[ABOUT THIS TASK] Return, word for word, only the lines from the one containing "A simple web" through the last line of the entries.

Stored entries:
--- START ---

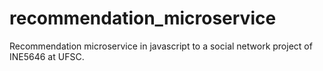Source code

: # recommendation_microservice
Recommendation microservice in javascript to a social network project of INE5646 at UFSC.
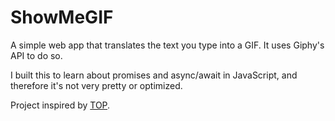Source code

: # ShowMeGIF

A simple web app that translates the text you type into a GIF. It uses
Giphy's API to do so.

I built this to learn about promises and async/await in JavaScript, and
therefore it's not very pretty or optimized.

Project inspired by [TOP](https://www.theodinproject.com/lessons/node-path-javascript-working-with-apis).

--- END ---

[ANSWER TO THIS PROBLEM]
A simple web app that translates the text you type into a GIF. It uses
Giphy's API to do so.

I built this to learn about promises and async/await in JavaScript, and
therefore it's not very pretty or optimized.

Project inspired by [TOP](https://www.theodinproject.com/lessons/node-path-javascript-working-with-apis).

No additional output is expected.